*THE PROBLEM*:
Starting at the line with "如今进入大厂一年，上班下班打" and going on through the line with "第三个项目，物料都已经全部产", reproduce each line in the records below exactly and nothing more.

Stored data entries
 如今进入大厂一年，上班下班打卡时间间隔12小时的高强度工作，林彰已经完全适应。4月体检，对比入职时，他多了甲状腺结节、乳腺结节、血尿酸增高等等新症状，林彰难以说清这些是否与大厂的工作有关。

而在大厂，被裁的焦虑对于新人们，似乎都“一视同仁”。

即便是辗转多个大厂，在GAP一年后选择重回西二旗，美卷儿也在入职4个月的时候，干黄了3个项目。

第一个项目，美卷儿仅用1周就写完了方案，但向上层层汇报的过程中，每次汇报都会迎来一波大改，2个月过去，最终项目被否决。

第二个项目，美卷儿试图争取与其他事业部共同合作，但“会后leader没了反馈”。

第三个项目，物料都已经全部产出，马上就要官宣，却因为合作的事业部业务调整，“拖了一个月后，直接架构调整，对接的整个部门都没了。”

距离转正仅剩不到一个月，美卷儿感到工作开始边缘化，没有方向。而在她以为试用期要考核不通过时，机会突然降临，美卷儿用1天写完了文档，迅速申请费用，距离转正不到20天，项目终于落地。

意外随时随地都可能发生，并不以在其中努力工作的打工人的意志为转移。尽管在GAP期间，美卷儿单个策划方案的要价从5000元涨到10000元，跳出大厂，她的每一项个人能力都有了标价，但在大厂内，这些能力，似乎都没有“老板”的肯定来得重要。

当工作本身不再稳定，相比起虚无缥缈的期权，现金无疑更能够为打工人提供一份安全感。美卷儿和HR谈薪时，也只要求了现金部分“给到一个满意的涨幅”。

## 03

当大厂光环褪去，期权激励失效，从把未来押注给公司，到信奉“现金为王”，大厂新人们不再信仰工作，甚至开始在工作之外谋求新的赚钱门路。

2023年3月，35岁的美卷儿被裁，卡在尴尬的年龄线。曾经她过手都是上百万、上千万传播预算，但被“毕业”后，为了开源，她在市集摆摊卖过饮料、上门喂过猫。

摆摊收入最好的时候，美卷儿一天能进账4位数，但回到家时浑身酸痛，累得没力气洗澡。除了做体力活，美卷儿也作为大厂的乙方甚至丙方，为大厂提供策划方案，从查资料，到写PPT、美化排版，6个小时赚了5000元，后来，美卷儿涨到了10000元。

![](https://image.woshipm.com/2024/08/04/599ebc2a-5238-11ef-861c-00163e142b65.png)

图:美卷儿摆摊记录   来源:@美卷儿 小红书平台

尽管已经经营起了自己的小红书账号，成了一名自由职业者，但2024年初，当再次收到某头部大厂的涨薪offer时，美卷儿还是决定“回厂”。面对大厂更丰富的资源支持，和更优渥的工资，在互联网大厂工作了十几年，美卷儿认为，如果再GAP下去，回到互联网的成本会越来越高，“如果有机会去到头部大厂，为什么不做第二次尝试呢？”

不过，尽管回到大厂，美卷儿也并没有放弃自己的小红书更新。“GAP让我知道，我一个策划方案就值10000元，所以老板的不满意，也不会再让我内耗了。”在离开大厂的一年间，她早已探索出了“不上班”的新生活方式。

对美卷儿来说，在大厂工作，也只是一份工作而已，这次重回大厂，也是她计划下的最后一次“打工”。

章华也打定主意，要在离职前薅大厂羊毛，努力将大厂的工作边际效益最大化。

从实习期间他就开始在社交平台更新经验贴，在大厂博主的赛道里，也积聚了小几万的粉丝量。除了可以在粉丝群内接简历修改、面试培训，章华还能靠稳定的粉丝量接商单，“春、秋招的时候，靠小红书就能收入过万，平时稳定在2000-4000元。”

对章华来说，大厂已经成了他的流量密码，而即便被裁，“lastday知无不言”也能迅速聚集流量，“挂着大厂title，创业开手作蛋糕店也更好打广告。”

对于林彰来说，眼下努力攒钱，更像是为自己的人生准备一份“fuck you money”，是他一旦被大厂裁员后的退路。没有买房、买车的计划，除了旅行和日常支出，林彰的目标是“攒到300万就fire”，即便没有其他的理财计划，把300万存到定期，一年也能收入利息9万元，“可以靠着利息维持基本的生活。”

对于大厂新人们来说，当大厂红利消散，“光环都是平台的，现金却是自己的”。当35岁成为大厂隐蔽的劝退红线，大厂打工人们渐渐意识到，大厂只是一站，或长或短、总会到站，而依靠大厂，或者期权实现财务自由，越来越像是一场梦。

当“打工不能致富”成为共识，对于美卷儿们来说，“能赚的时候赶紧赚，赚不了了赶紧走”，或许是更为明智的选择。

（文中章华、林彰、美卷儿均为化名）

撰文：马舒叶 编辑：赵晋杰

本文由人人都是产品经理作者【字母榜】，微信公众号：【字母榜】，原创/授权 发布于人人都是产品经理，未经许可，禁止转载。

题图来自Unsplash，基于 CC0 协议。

==

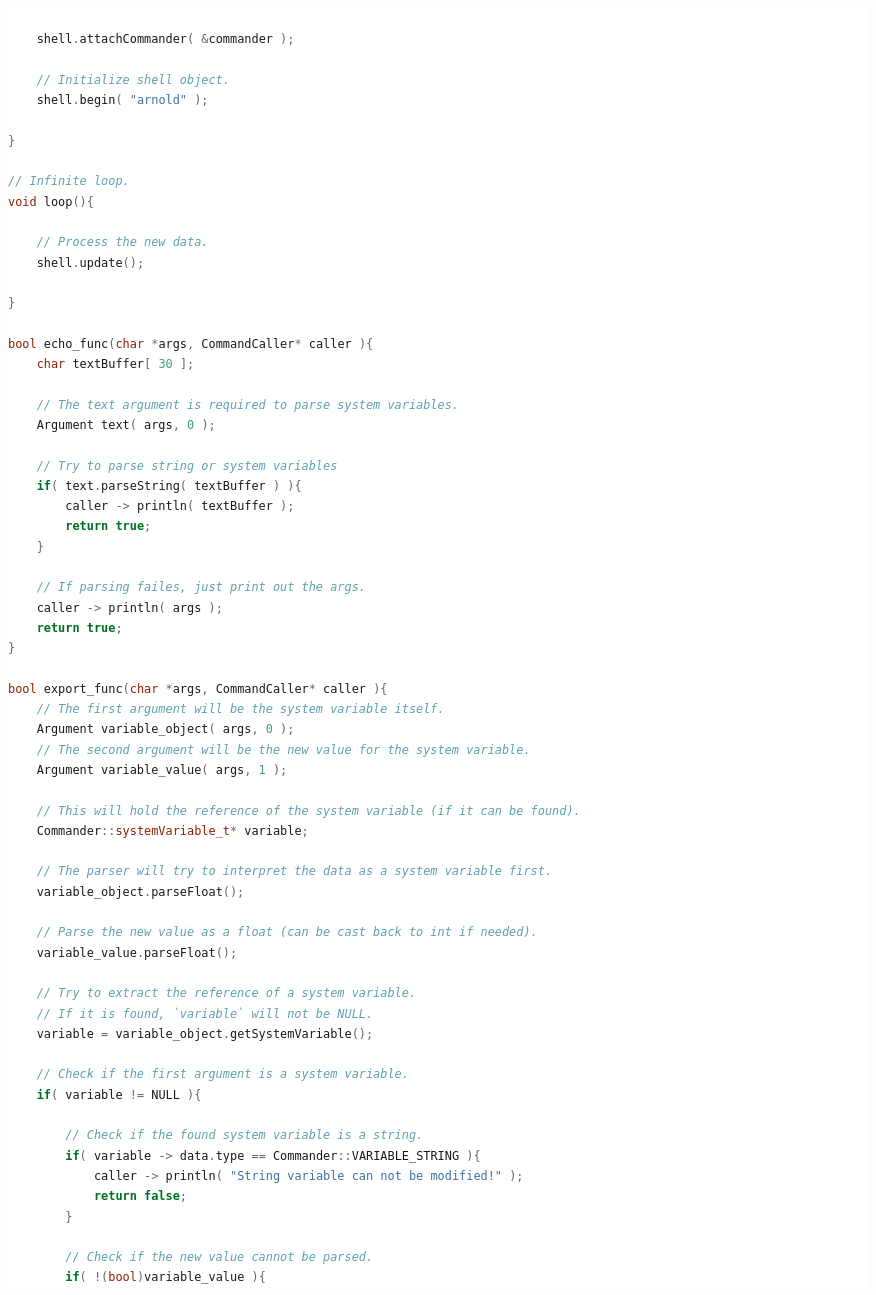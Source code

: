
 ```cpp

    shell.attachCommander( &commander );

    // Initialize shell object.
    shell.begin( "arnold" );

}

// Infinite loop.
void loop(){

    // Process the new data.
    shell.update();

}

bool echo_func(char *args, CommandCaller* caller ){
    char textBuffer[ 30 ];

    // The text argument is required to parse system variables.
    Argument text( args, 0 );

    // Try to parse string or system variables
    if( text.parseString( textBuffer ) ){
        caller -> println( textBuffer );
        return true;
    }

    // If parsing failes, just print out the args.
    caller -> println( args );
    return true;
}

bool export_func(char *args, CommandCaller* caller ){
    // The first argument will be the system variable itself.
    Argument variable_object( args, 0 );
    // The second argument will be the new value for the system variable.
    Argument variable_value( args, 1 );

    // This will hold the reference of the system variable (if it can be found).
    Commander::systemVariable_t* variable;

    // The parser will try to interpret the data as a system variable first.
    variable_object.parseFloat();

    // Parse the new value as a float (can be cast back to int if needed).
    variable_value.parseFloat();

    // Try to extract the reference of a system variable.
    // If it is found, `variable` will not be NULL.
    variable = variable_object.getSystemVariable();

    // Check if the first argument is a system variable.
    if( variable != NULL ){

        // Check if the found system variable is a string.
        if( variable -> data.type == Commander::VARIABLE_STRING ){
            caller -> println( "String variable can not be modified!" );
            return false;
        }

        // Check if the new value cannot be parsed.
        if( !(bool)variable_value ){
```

*FINISHED TASK*:
 如今进入大厂一年，上班下班打卡时间间隔12小时的高强度工作，林彰已经完全适应。4月体检，对比入职时，他多了甲状腺结节、乳腺结节、血尿酸增高等等新症状，林彰难以说清这些是否与大厂的工作有关。

而在大厂，被裁的焦虑对于新人们，似乎都“一视同仁”。

即便是辗转多个大厂，在GAP一年后选择重回西二旗，美卷儿也在入职4个月的时候，干黄了3个项目。

第一个项目，美卷儿仅用1周就写完了方案，但向上层层汇报的过程中，每次汇报都会迎来一波大改，2个月过去，最终项目被否决。

第二个项目，美卷儿试图争取与其他事业部共同合作，但“会后leader没了反馈”。

第三个项目，物料都已经全部产出，马上就要官宣，却因为合作的事业部业务调整，“拖了一个月后，直接架构调整，对接的整个部门都没了。”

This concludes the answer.